On Saturday, November 7, 2015 at 9:42:19 AM UTC-5, Stephen J. Turnbull 
wrote:
>
> Andrew Barnert writes: 
>  > On Nov 6, 2015, at 21:00, Stephen J. Turnbull <ste... at xemacs.org 
> <javascript:>> wrote: 
>
>  > > This ABC would be a tar pit of recriminations between class authors 
>  > > and class clients.   
>
>  > I think you've missed the point of his proposal.
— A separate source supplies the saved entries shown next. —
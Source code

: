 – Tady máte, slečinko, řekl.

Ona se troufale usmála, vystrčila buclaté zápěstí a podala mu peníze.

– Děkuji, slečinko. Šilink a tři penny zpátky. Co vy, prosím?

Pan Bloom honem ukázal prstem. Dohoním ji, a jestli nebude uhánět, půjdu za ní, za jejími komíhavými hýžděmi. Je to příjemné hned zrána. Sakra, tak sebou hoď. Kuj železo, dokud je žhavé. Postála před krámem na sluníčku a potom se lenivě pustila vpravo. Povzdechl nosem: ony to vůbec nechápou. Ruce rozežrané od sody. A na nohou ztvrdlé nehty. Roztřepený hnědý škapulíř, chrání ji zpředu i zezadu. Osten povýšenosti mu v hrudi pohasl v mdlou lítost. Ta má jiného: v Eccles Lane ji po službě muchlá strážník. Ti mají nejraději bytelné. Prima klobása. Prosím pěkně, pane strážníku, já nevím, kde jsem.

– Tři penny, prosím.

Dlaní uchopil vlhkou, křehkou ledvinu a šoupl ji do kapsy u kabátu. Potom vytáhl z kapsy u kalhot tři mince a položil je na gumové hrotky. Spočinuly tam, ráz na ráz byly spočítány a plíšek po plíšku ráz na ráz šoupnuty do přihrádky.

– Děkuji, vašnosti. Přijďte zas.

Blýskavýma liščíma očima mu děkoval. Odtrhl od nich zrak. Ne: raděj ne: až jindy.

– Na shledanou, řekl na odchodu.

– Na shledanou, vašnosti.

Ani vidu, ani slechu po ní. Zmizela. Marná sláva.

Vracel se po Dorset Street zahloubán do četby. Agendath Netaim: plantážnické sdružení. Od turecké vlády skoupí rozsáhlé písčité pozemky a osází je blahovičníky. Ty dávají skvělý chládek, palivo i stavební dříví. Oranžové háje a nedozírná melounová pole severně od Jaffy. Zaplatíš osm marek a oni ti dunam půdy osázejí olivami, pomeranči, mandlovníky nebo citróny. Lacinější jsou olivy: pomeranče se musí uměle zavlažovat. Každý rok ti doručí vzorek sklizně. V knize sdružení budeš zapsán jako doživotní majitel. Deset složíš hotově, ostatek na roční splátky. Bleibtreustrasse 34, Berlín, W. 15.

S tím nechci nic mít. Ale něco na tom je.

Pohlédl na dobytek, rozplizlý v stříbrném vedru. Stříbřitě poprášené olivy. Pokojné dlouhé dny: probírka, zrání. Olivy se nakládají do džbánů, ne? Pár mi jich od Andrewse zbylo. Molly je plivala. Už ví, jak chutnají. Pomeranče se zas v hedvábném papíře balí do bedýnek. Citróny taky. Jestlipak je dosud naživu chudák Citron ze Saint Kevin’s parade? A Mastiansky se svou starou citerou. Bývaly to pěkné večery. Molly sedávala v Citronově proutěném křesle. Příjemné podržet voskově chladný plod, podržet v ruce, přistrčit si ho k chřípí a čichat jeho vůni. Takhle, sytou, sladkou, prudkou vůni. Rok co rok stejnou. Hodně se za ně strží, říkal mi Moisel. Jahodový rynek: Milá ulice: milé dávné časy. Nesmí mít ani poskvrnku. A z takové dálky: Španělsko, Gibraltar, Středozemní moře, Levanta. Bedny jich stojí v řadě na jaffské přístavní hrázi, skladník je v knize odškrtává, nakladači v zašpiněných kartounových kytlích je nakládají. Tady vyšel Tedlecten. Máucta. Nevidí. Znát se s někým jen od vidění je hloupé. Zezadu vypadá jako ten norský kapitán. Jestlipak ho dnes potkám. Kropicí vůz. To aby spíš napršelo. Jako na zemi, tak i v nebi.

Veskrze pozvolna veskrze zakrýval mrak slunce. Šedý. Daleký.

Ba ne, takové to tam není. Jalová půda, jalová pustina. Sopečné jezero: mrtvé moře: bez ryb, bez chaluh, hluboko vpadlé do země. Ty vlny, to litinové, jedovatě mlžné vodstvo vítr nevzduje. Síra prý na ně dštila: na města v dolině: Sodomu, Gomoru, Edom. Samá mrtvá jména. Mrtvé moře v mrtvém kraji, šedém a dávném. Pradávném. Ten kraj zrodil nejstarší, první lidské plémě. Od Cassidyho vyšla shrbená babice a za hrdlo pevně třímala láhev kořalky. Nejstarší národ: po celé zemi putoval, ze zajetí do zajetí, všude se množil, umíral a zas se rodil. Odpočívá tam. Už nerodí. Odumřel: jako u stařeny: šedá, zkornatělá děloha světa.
It doesn't matter 
>  > _what_ the order is 
>
> That's precisely what I see as problematic, unless the author of the 
> subclass is the same as the author of the code using the subclass. 
>
>  > But, whether the proposal is useful or not, it is sufficiently 
>  > specified. 
>
> I wrote inaccurately, I guess.  My contention is that it's more 
> dangerous than useful as currently specified but that could be 
> reversed with additional restrictions. 
>

It's not "dangerous"!!  Talk about hyperbole.  It's just a question of 
utility.  Personally I would like to see a much richer collections.abc for 
tests like this.
 

>
>  > How would you define the comparison function for OrderedDict in a 
>  > way that makes any semantic sense?  Or, for that matter, list? 
>
> Again, bad nomenclature, sorry.[1]  I should have used "index".  For 
> this application, I have in mind 
>
> class Ordered: 
>
>     def index(self, key): 
>         return list(z for z in self).index(key) 
>
>     def compare(self, key1, key2): 
>         return self.index(key1) < self.index(key2) 
>
> as the default implementation (except that for Amir's application it's 
> .index() that's interesting, not .compare() -- .compare() could be 
> omitted I guess, fn. [1] applies).  The problem with list would be 
> that it can have multiple entries of the same value that are not 
> adjacent, of course, but then it wouldn't work for Amir's application 
> anyway.  This is part of what I have in mind when I say 
> "underspecified". 
>
> I don't think thought about how this collections.abc.Ordered should 
> interact with objects that could be considered to represent multisets. 
> Do you? 
>

Did you read the original post?  All you need is a consistent order.  It 
doesn't matter if the same element turns up twice in order to be Ordered. 
 He can check uniqueness after the fact.
 

>
>  > Surely OrderedDict and list are perfectly reasonable types for 
>  > __slots__, despite the fact that their comparison function doesn't 
>  > exist. 
>
> If given the above renaming you still say it doesn't exist, I don't 
> understand what you're trying to say. 
>
>
>
> Footnotes: 
> [1]  As an excuse for the poor nomenclature, in my field I have to 
> worry about (pre-) ordered structures for which an index function does 
> not exist, thus "comparison function".